A huge Diadectes vertebra, in one piece - you can see the body of the vertebra (the part that connects to the other vertebrae in the spinal column) at the top left. This is the same species that was discovered at the K2 site on Monday, but from a different - and significantly larger - individual.
Chris, Kathy, Kathleen and Shirley continued to excavate the lower level of the Amy site, and discovered that some of the spines are actually what looks to be a full rib, tapering to the end of the site.
The rib is visible arcing across the top of this photo. You can see how the bones taper to a very small size at the far right of the photo, as well as how this would have been wrapped around a Dimetrodon's belly.
VIDEO - Making a map of our buried treasure. Kathy explains the process of mapping a bone layer, which documents exactly the way each bone was laid out in the bed, helping the team determine how each of the bones relates to the others, even after the bones have been removed from the site.
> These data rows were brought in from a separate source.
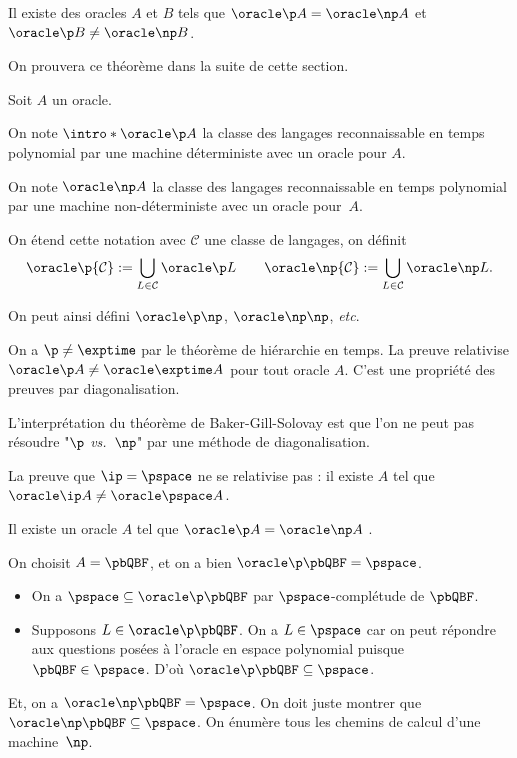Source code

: \documentclass[./main]{subfiles}
\begin{document}
  \begin{thm}
    Il existe des oracles $A$ et $B$ tels que
    $\oracle \p A = \oracle \np A$ et  $\oracle \p B \neq \oracle \np B$.
  \end{thm}

  On prouvera ce théorème dans la suite de cette section.

  \begin{defn}
    Soit $A$ un oracle.

    On note $\intro* \oracle \p A$ la classe des langages reconnaissable en temps polynomial par une machine déterministe avec un oracle pour $A$.

    On note $\oracle \np A$ la classe des langages reconnaissable en temps polynomial par une machine non-déterministe avec un oracle pour~$A$.

    On étend cette notation avec $\mathcal{C}$ une classe de langages, on définit
    \[
    \oracle \p {\mathcal{C}} := \bigcup_{L \in \mathcal{C}} \oracle \p L
    \quad\quad
    \oracle \np {\mathcal{C}} := \bigcup_{L \in \mathcal{C}} \oracle \np L
    .\]
  \end{defn}

  On peut ainsi défini $\oracle \p \np$,  $\oracle \np \np$, \textit{etc}.

  \begin{rmk}
    On a $\p \neq \exptime$ par le théorème de hiérarchie en temps.
    La preuve relativise $\oracle \p A \neq \oracle \exptime A$ pour tout oracle $A$.
    C'est une propriété des preuves par diagonalisation.
  \end{rmk}

  \begin{rmk}
    L'interprétation du théorème de Baker-Gill-Solovay est que l'on ne peut pas résoudre "$\p$ \textit{vs.}\ $\np$" par une méthode de diagonalisation.

    La preuve que $\ip = \pspace$ ne se relativise pas : il existe $A$ tel que $\oracle \ip A \neq \oracle \pspace A$.
  \end{rmk}

  \begin{prop}
    Il existe un oracle $A$ tel que $\oracle \p A = \oracle \np A$ .
  \end{prop}
  \begin{prv}
    On choisit $A = \pbQBF$, et on a bien $\oracle \p \pbQBF = \pspace$.
    \begin{itemize}
      \item On a $\pspace \subseteq \oracle \p \pbQBF$ par $\pspace$-complétude de $\pbQBF$.
      \item Supposons  $L \in \oracle \p \pbQBF$.
        On a $L \in \pspace$ car on peut répondre aux questions posées à l'oracle en espace polynomial puisque $\pbQBF \in \pspace$. D'où $\oracle \p \pbQBF \subseteq \pspace$.
    \end{itemize}

    Et, on a $\oracle \np \pbQBF = \pspace$. On doit juste montrer que  $\oracle \np\pbQBF \subseteq \pspace$.
    On énumère tous les chemins de calcul d'une machine~$\np$.
  \end{prv}
\end{document}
This tooth was also newly discovered today - it has the characteristics of Dimetrodon loomisi, the "mystery animal" the team identified yesterday from a giant fang found at the K2 site. A very long root is visible attached to the tooth - meaning that it was lost after death, not while eating. This may identify the entire Dimetrodon in the lower Amy layer as this species.
In addition, everything in this layer is facing north, and there are many types of fossils found - an amphibian, 2 species of Dimetrodon and Xenacanthus so far. This indicates that it was probably a stream bed of some kind, where multiple animals got caught up after death and were then covered with soil.
Led by Johnny Castillo, half the team moved up the hill opposite the Amy site to begin to remove plaster jackets that were created during the last dig trip to stabilize and protect the fossils found at the Spine site. These jackets contain an impressive Dimetrodon spinal column that has several of the fin spines in place, extending upwards from the spine. Before it was covered, enough was visible that you could actually envision the fin of this giant beast as it was laid out 290 million years ago. The team works on removing dirt from around the plaster jacket, while also collecting any bones that may have been preserved in the surrounding dirt. The object is to make the pedestal of dirt underneath the plaster cast as narrow as possible, in order to make flipping each 500-pound jacket easier.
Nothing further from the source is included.